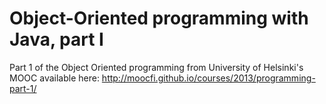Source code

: # Object-Oriented programming with Java, part I

Part 1 of the Object Oriented programming from University of Helsinki's MOOC available here: http://moocfi.github.io/courses/2013/programming-part-1/
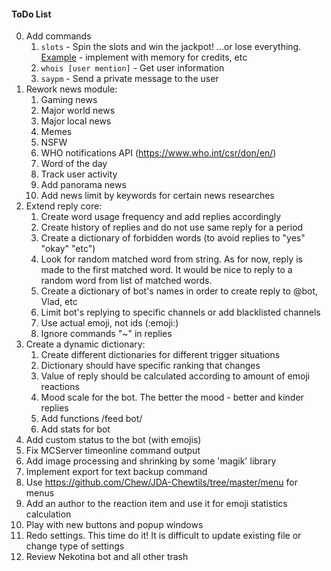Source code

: #### ToDo List
0. Add commands
    1. `slots` - Spin the slots and win the jackpot! ...or lose everything. [Example](https://www.javacodegeeks.com/2014/08/programming-a-simple-slot-machine-game-using-java.html) - implement with memory for credits, etc
    1. `whois [user mention]` - Get user information
    1. `saypm` - Send a private message to the user
0. Rework news module:
    1. Gaming news
    1. Major world news
    1. Major local news
    1. Memes
    1. NSFW
    1. WHO notifications API (https://www.who.int/csr/don/en/)
    1. Word of the day
    1. Track user activity
    1. Add panorama news
    1. Add news limit by keywords for certain news researches
0. Extend reply core:
    1. Create word usage frequency and add replies accordingly
    1. Create history of replies and do not use same reply for a period
    1. Create a dictionary of forbidden words (to avoid replies to "yes" "okay" "etc")
    1. Look for random matched word from string. As for now, reply is made to the first matched word. It would be nice to reply to a random word from list of matched words.
    1. Create a dictionary of bot's names in order to create reply to @bot, Vlad, etc
    1. Limit bot's replying to specific channels or add blacklisted channels
    1. Use actual emoji, not ids (:emoji:)
    1. Ignore commands "~" in replies
0. Create a dynamic dictionary:
    1. Create different dictionaries for different trigger situations
    1. Dictionary should have specific ranking that changes
    1. Value of reply should be calculated according to amount of emoji reactions
    1. Mood scale for the bot. The better the mood - better and kinder replies
    1. Add functions /feed bot/
    1. Add stats for bot 
0. Add custom status to the bot (with emojis)
0. Fix MCServer timeonline command output
0. Add image processing and shrinking by some 'magik' library
0. Implement export for text backup command
0. Use https://github.com/Chew/JDA-Chewtils/tree/master/menu for menus
0. Add an author to the reaction item and use it for emoji statistics calculation
0. Play with new buttons and popup windows
0. Redo settings. This time do it! It is difficult to update existing file or change type of settings
0. Review Nekotina bot and all other trash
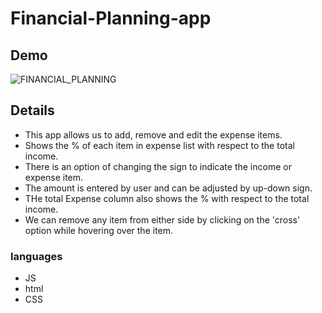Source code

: # Financial-Planning-app
## Demo
![FINANCIAL_PLANNING](https://user-images.githubusercontent.com/49373485/97719656-57f24a80-1aed-11eb-96cc-d35ea020cad0.gif)
## Details
* This app allows us to add, remove and edit the expense items.
* Shows the % of each item in expense list with respect to the total income.
* There is an option of changing the sign to indicate the income or expense item.
* The amount is entered by user and can be adjusted by up-down sign.
* THe total Expense column also shows the % with respect to the total income.
* We can remove any item from either side by clicking on the 'cross' option while hovering over the item.

### languages
* JS
* html
* CSS

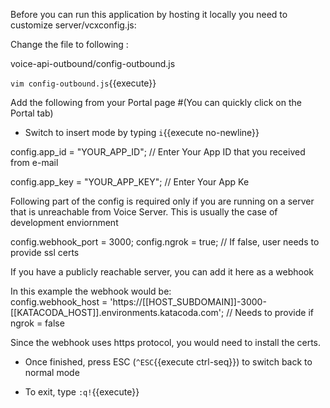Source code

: Before you can run this application by hosting it locally you need to customize server/vcxconfig.js:

Change the file to following :

voice-api-outbound/config-outbound.js

`vim config-outbound.js`{{execute}}

Add  the following from your Portal page #(You can quickly click on the Portal tab)

* Switch to insert mode by typing `i`{{execute no-newline}}

config.app_id = "YOUR_APP_ID";
 // Enter Your App ID that you received from e-mail

config.app_key = "YOUR_APP_KEY";
// Enter Your App Ke



Following part of the config is required only if you are running on a server that is unreachable from Voice Server.
This is usually the case of development enviornment 

config.webhook_port = 3000;
config.ngrok = true; // If false, user needs to provide ssl certs


If you have a publicly reachable server, you can add it here as a webhook

In this example the webhook would be:  
config.webhook_host = 'https://[[HOST_SUBDOMAIN]]-3000-[[KATACODA_HOST]].environments.katacoda.com'; // Needs to provide if ngrok = false

Since the webhook uses https protocol, you would need to install the certs.


* Once finished, press ESC (`^ESC`{{execute ctrl-seq}}) to switch back to normal mode

* To exit, type `:q!`{{execute}}


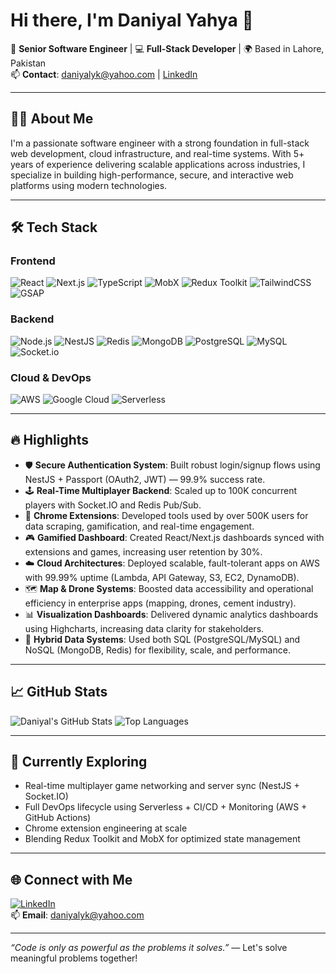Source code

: # Hi there, I'm Daniyal Yahya 👋

🚀 **Senior Software Engineer** | 💻 **Full-Stack Developer** | 🌍 Based in Lahore, Pakistan  
📫 **Contact**: daniyalyk@yahoo.com | [LinkedIn](https://linkedin.com/in/daniyal-yahya)

---

## 👨‍💻 About Me

I'm a passionate software engineer with a strong foundation in full-stack web development, cloud infrastructure, and real-time systems. With 5+ years of experience delivering scalable applications across industries, I specialize in building high-performance, secure, and interactive web platforms using modern technologies.

---

## 🛠️ Tech Stack

### **Frontend**
![React](https://img.shields.io/badge/-React-61DAFB?style=flat&logo=react&logoColor=white)
![Next.js](https://img.shields.io/badge/-Next.js-000000?style=flat&logo=next.js)
![TypeScript](https://img.shields.io/badge/-TypeScript-3178C6?style=flat&logo=typescript)
![MobX](https://img.shields.io/badge/-MobX-FF9955?style=flat&logo=mobx)
![Redux Toolkit](https://img.shields.io/badge/-Redux_Toolkit-764ABC?style=flat&logo=redux)
![TailwindCSS](https://img.shields.io/badge/-TailwindCSS-38B2AC?style=flat&logo=tailwind-css)
![GSAP](https://img.shields.io/badge/-GSAP-88CE02?style=flat&logo=greensock)

### **Backend**
![Node.js](https://img.shields.io/badge/-Node.js-339933?style=flat&logo=node.js)
![NestJS](https://img.shields.io/badge/-NestJS-E0234E?style=flat&logo=nestjs)
![Redis](https://img.shields.io/badge/-Redis-DC382D?style=flat&logo=redis)
![MongoDB](https://img.shields.io/badge/-MongoDB-47A248?style=flat&logo=mongodb)
![PostgreSQL](https://img.shields.io/badge/-PostgreSQL-4169E1?style=flat&logo=postgresql)
![MySQL](https://img.shields.io/badge/-MySQL-4479A1?style=flat&logo=mysql)
![Socket.io](https://img.shields.io/badge/-Socket.io-010101?style=flat&logo=socket.io)

### **Cloud & DevOps**
![AWS](https://img.shields.io/badge/-AWS-232F3E?style=flat&logo=amazon-aws)
![Google Cloud](https://img.shields.io/badge/-Google%20Cloud-4285F4?style=flat&logo=google-cloud)
![Serverless](https://img.shields.io/badge/-Serverless-FD5750?style=flat&logo=serverless)

---

## 🔥 Highlights

- 🛡️ **Secure Authentication System**: Built robust login/signup flows using NestJS + Passport (OAuth2, JWT) — 99.9% success rate.
- 🕹️ **Real-Time Multiplayer Backend**: Scaled up to 100K concurrent players with Socket.IO and Redis Pub/Sub.
- 🧩 **Chrome Extensions**: Developed tools used by over 500K users for data scraping, gamification, and real-time engagement.
- 🎮 **Gamified Dashboard**: Created React/Next.js dashboards synced with extensions and games, increasing user retention by 30%.
- ☁️ **Cloud Architectures**: Deployed scalable, fault-tolerant apps on AWS with 99.99% uptime (Lambda, API Gateway, S3, EC2, DynamoDB).
- 🗺️ **Map & Drone Systems**: Boosted data accessibility and operational efficiency in enterprise apps (mapping, drones, cement industry).
- 📊 **Visualization Dashboards**: Delivered dynamic analytics dashboards using Highcharts, increasing data clarity for stakeholders.
- 🧮 **Hybrid Data Systems**: Used both SQL (PostgreSQL/MySQL) and NoSQL (MongoDB, Redis) for flexibility, scale, and performance.

---

## 📈 GitHub Stats

![Daniyal's GitHub Stats](https://github-readme-stats.vercel.app/api?username=daniyalyahya&show_icons=true&theme=radical)
![Top Languages](https://github-readme-stats.vercel.app/api/top-langs/?username=daniyalyahya&layout=compact&theme=radical)

---

## 🧠 Currently Exploring

- Real-time multiplayer game networking and server sync (NestJS + Socket.IO)
- Full DevOps lifecycle using Serverless + CI/CD + Monitoring (AWS + GitHub Actions)
- Chrome extension engineering at scale
- Blending Redux Toolkit and MobX for optimized state management

---

## 🌐 Connect with Me

[![LinkedIn](https://img.shields.io/badge/-LinkedIn-blue?style=flat&logo=linkedin)](https://linkedin.com/in/daniyal-yahya)  
📫 **Email**: daniyalyk@yahoo.com

---

_“Code is only as powerful as the problems it solves.”_ — Let's solve meaningful problems together!
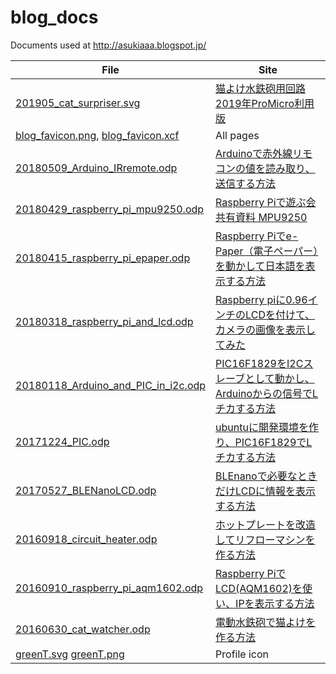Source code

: # blog_docs
Documents used at http://asukiaaa.blogspot.jp/

File | Site
---- | ----
[201905_cat_surpriser.svg](201905_cat_surpriser.svg) | [猫よけ水鉄砲用回路2019年ProMicro利用版](https://asukiaaa.blogspot.com/2019/05/2019promicro.html)
[blog_favicon.png](./blog_favicon.png), [blog_favicon.xcf](./blog_favicon.xcf) | All pages
[20180509_Arduino_IRremote.odp](./20180509_Arduino_IRremote.odp) | [Arduinoで赤外線リモコンの値を読み取り、送信する方法](http://asukiaaa.blogspot.com/2018/05/arduino.html)
[20180429_raspberry_pi_mpu9250.odp](./20180429_raspberry_pi_mpu9250.odp) | [Raspberry Piで遊ぶ会 共有資料 MPU9250](http://asukiaaa.blogspot.com/2018/04/raspberry-pi-mpu9250.html)
[20180415_raspberry_pi_epaper.odp](./20180415_raspberry_pi_epaper.odp) | [Raspberry Piでe-Paper（電子ペーパー）を動かして日本語を表示する方法](http://asukiaaa.blogspot.com/2018/04/raspberry-pie-paper.html)
[20180318_raspberry_pi_and_lcd.odp](./20180318_raspberry_pi_and_lcd.odp) | [Raspberry piに0.96インチのLCDを付けて、カメラの画像を表示してみた](http://asukiaaa.blogspot.com/2018/03/raspberry-pi096lcd.html)
[20180118_Arduino_and_PIC_in_i2c.odp](20180118_Arduino_and_PIC_in_i2c.odp) | [PIC16F1829をI2Cスレーブとして動かし、Arduinoからの信号でLチカする方法](http://asukiaaa.blogspot.jp/2018/01/pic16f1829i2carduinol.html)
[20171224_PIC.odp](./20171224_PIC.odp) | [ubuntuに開発環境を作り、PIC16F1829でLチカする方法](http://asukiaaa.blogspot.jp/2017/12/ubuntupic16f1829l.html)
[20170527_BLENanoLCD.odp](./20170527_BLENanoLCD.odp) | [BLEnanoで必要なときだけLCDに情報を表示する方法](http://asukiaaa.blogspot.jp/2017/05/blenanolcd.html)
[20160918_circuit_heater.odp](./20160918_circuit_heater.odp) | [ホットプレートを改造してリフローマシンを作る方法](http://asukiaaa.blogspot.com/2016/09/blog-post.html)
[20160910_raspberry_pi_aqm1602.odp](./20160910_raspberry_pi_aqm1602.odp) | [Raspberry PiでLCD(AQM1602)を使い、IPを表示する方法](http://asukiaaa.blogspot.jp/2016/09/raspberry-pilcdaqm1602ip.html)
[20160630_cat_watcher.odp](./20160630_cat_watcher.odp) | [電動水鉄砲で猫よけを作る方法](http://asukiaaa.blogspot.com/2016/06/blog-post_30.html)
[greenT.svg](./greenT.svg) [greenT.png](./greenT.png) | Profile icon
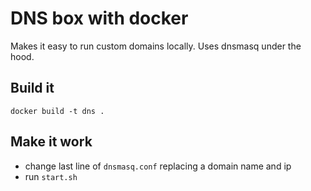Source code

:# DNS box with docker
Makes it easy to run custom domains locally. Uses dnsmasq under the hood.

## Build it

`docker build -t dns .`

## Make it work
* change last line of `dnsmasq.conf` replacing a domain name and ip
* run `start.sh`
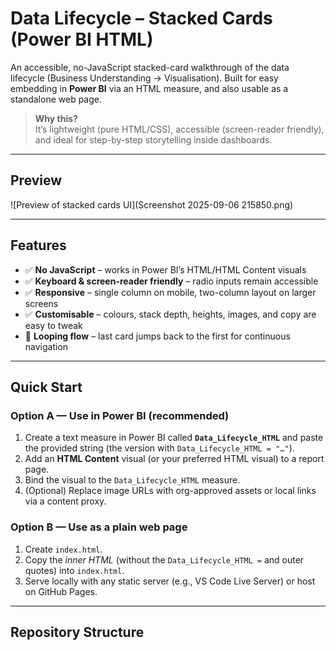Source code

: # Data Lifecycle – Stacked Cards (Power BI HTML)

An accessible, no-JavaScript stacked-card walkthrough of the data lifecycle (Business Understanding → Visualisation). Built for easy embedding in **Power BI** via an HTML measure, and also usable as a standalone web page.

> **Why this?**  
> It’s lightweight (pure HTML/CSS), accessible (screen-reader friendly), and ideal for step-by-step storytelling inside dashboards.

---

## Preview

<!-- Add your own screenshot or GIF here -->
![Preview of stacked cards UI](Screenshot 2025-09-06 215850.png)

---

## Features

- ✅ **No JavaScript** – works in Power BI’s HTML/HTML Content visuals  
- ✅ **Keyboard & screen-reader friendly** – radio inputs remain accessible  
- ✅ **Responsive** – single column on mobile, two-column layout on larger screens  
- ✅ **Customisable** – colours, stack depth, heights, images, and copy are easy to tweak  
- 🔁 **Looping flow** – last card jumps back to the first for continuous navigation

---

## Quick Start

### Option A — Use in Power BI (recommended)
1. Create a text measure in Power BI called **`Data_Lifecycle_HTML`** and paste the provided string (the version with `Data_Lifecycle_HTML = "…"`).
2. Add an **HTML Content** visual (or your preferred HTML visual) to a report page.
3. Bind the visual to the `Data_Lifecycle_HTML` measure.
4. (Optional) Replace image URLs with org-approved assets or local links via a content proxy.

### Option B — Use as a plain web page
1. Create `index.html`.
2. Copy the *inner HTML* (without the `Data_Lifecycle_HTML =` and outer quotes) into `index.html`.
3. Serve locally with any static server (e.g., VS Code Live Server) or host on GitHub Pages.

---

## Repository Structure

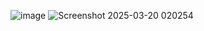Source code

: ![image](https://github.com/user-attachments/assets/16806181-f493-41e4-9fba-86ed692e27e6)
![Screenshot 2025-03-20 020254](https://github.com/user-attachments/assets/54e724f5-3027-4502-99af-9ddc7436cc46)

####################

**REQUIREMENT**
Please copy every line of the material that contains the word "Redis".

**OUTPUT**
![Redis](https://img.shields.io/badge/-Redis-DC382D?style=flat&logo=redis)
- 🕹️ **Real-Time Multiplayer Backend**: Scaled up to 100K concurrent players with Socket.IO and Redis Pub/Sub.
- 🧮 **Hybrid Data Systems**: Used both SQL (PostgreSQL/MySQL) and NoSQL (MongoDB, Redis) for flexibility, scale, and performance.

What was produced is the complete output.